Add support for parsing the memory attribute fields from the page table
descriptors.
Signed-off-by: Sebastian Ene <[email protected]>
---
arch/arm64/mm/ptdump.c | 65 +++++++++++++++++++++++++++++++++++++++++-
1 file changed, 64 insertions(+), 1 deletion(-)
diff --git a/arch/arm64/mm/ptdump.c b/arch/arm64/mm/ptdump.c
index 9f88542d5312..ec7f6430f6d7 100644
--- a/arch/arm64/mm/ptdump.c
+++ b/arch/arm64/mm/ptdump.c
@@ -89,11 +89,19 @@ struct pg_state {
struct ptdump_info_file_priv *f_priv;
};
+/*
+ * This callback checks the runtime configuration before interpreting the
+ * attributes defined in the prot_bits.
+ */
+typedef bool (*is_feature_cb)(const void *ctx);
+
struct prot_bits {
u64 mask;
u64 val;
const char *set;
const char *clear;
+ is_feature_cb feature_on; /* bit ignored if the callback returns false */
+ is_feature_cb feature_off; /* bit ignored if the callback returns true */
};
static const struct prot_bits pte_bits[] = {
@@ -175,6 +183,34 @@ static const struct prot_bits pte_bits[] = {
}
};
+static bool is_fwb_enabled(const void *ctx)
+{
+ const struct pg_state *st = ctx;
+ struct ptdump_info_file_priv *f_priv = st->f_priv;
+ struct kvm_pgtable_snapshot *snapshot = f_priv->file_priv;
+ struct kvm_pgtable *pgtable = &snapshot->pgtable;
+
+ bool fwb_enabled = false;
+
+ if (cpus_have_final_cap(ARM64_HAS_STAGE2_FWB))

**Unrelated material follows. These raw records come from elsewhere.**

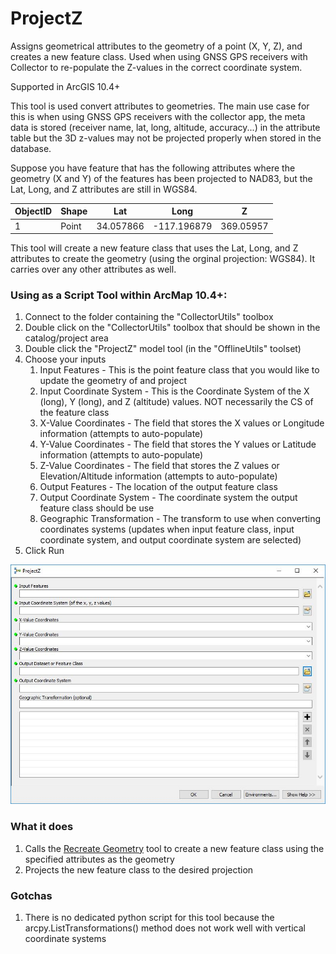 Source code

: # ProjectZ
Assigns geometrical attributes to the geometry of a point (X, Y, Z), and creates a new feature class. Used when using GNSS GPS receivers with Collector to re-populate the Z-values in the correct coordinate system.

Supported in ArcGIS 10.4+

This tool is used convert attributes to geometries. The main use case for this is when using GNSS GPS receivers with the collector app, the meta data is stored (receiver name, lat, long, altitude, accuracy...) in the attribute table but the 3D z-values may not be projected properly when stored in the database. 

Suppose you have feature that has the following attributes where the geometry (X and Y) of the features has been projected to NAD83, but the Lat, Long, and Z attributes are still in WGS84. 

| ObjectID | Shape   | Lat       | Long        | Z         |
|----------|---------|-----------|-------------|-----------|
| 1        | Point | 34.057866 | -117.196879 | 369.05957 |

This tool will create a new feature class that uses the Lat, Long, and Z attributes to create the geometry (using the orginal projection: WGS84). It carries over any other attributes as well.

### Using as a Script Tool within ArcMap 10.4+:

1. Connect to the folder containing the "CollectorUtils" toolbox
2. Double click on the "CollectorUtils" toolbox that should be shown in the catalog/project area
3. Double click the "ProjectZ" model tool (in the "OfflineUtils" toolset)
4. Choose your inputs
    1. Input Features - This is the point feature class that you would like to update the geometry of and project
    2. Input Coordinate System - This is the Coordinate System of the X (long), Y (long), and Z (altitude) values. NOT necessarily the CS of the feature class
    3. X-Value Coordinates - The field that stores the X values or Longitude information (attempts to auto-populate)
    4. Y-Value Coordinates - The field that stores the Y values or Latitude information (attempts to auto-populate)
    5. Z-Value Coordinates - The field that stores the Z values or Elevation/Altitude information (attempts to auto-populate)
    6. Output Features - The location of the output feature class
    7. Output Coordinate System - The coordinate system the output feature class should be use
    8. Geographic Transformation - The transform to use when converting coordinates systems (updates when input feature class, input coordinate system, and output coordinate system are selected)
5. Click Run

![Alt text](/images/ProjectZ_interface.JPG "Interface")

### What it does
1. Calls the [Recreate Geometry](recreate_geometry.md) tool to create a new feature class using the specified attributes as the geometry
2. Projects the new feature class to the desired projection

### Gotchas
1. There is no dedicated python script for this tool because the arcpy.ListTransformations() method does not work well with vertical coordinate systems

+ fwb_enabled = !(pgtable->flags & KVM_PGTABLE_S2_NOFWB);
+
+ return fwb_enabled;
+}
+
+static bool is_table_bit_ignored(const void *ctx)
+{
+ const struct pg_state *st = ctx;
+
+ if (!(st->current_prot & PTE_VALID))
+ return true;
+
+ if (st->level == CONFIG_PGTABLE_LEVELS)
+ return true;
+
+ return false;
+}
+
static const struct prot_bits stage2_pte_bits[] = {
{
.mask = PTE_VALID,
@@ -216,6 +252,27 @@ static const struct prot_bits stage2_pte_bits[] = {
.val = PTE_TABLE_BIT,
.set = " ",
.clear = "BLK",
+ .feature_off = is_table_bit_ignored,
+ }, {
+ .mask = KVM_PTE_LEAF_ATTR_LO_S2_MEMATTR | PTE_VALID,
+ .val = PTE_S2_MEMATTR(MT_S2_DEVICE_nGnRE) | PTE_VALID,
+ .set = "DEVICE/nGnRE",
+ .feature_off = is_fwb_enabled,
+ }, {
+ .mask = KVM_PTE_LEAF_ATTR_LO_S2_MEMATTR | PTE_VALID,
+ .val = PTE_S2_MEMATTR(MT_S2_FWB_DEVICE_nGnRE) | PTE_VALID,
+ .set = "DEVICE/nGnRE FWB",
+ .feature_on = is_fwb_enabled,
+ }, {
+ .mask = KVM_PTE_LEAF_ATTR_LO_S2_MEMATTR | PTE_VALID,
+ .val = PTE_S2_MEMATTR(MT_S2_NORMAL) | PTE_VALID,
+ .set = "MEM/NORMAL",
+ .feature_off = is_fwb_enabled,
+ }, {
+ .mask = KVM_PTE_LEAF_ATTR_LO_S2_MEMATTR | PTE_VALID,
+ .val = PTE_S2_MEMATTR(MT_S2_FWB_NORMAL) | PTE_VALID,
+ .set = "MEM/NORMAL FWB",
+ .feature_on = is_fwb_enabled,
}, {
.mask = KVM_PGTABLE_PROT_SW0,
.val = KVM_PGTABLE_PROT_SW0,
@@ -267,13 +324,19 @@ static struct pg_level pg_level[] = {
};
static void dump_prot(struct pg_state *st, const struct prot_bits *bits,
- size_t num)
+ size_t num)
{
unsigned i;
for (i = 0; i < num; i++, bits++) {
const char *s;
+ if (bits->feature_on && !bits->feature_on(st))
+ continue;
+
+ if (bits->feature_off && bits->feature_off(st))
+ continue;
+
if ((st->current_prot & bits->mask) == bits->val)
s = bits->set;
else
--
2.43.0.rc0.421.g78406f8d94-goog
Add support for interpretting pKVM invalid stage-2 descriptors that hold
ownership information. We use these descriptors to keep track of the
memory donations from the host side.
Signed-off-by: Sebastian Ene <[email protected]>
---
arch/arm64/include/asm/kvm_pgtable.h | 7 +++++++
arch/arm64/kvm/hyp/include/nvhe/mem_protect.h | 7 -------
arch/arm64/mm/ptdump.c | 10 ++++++++++
3 files changed, 17 insertions(+), 7 deletions(-)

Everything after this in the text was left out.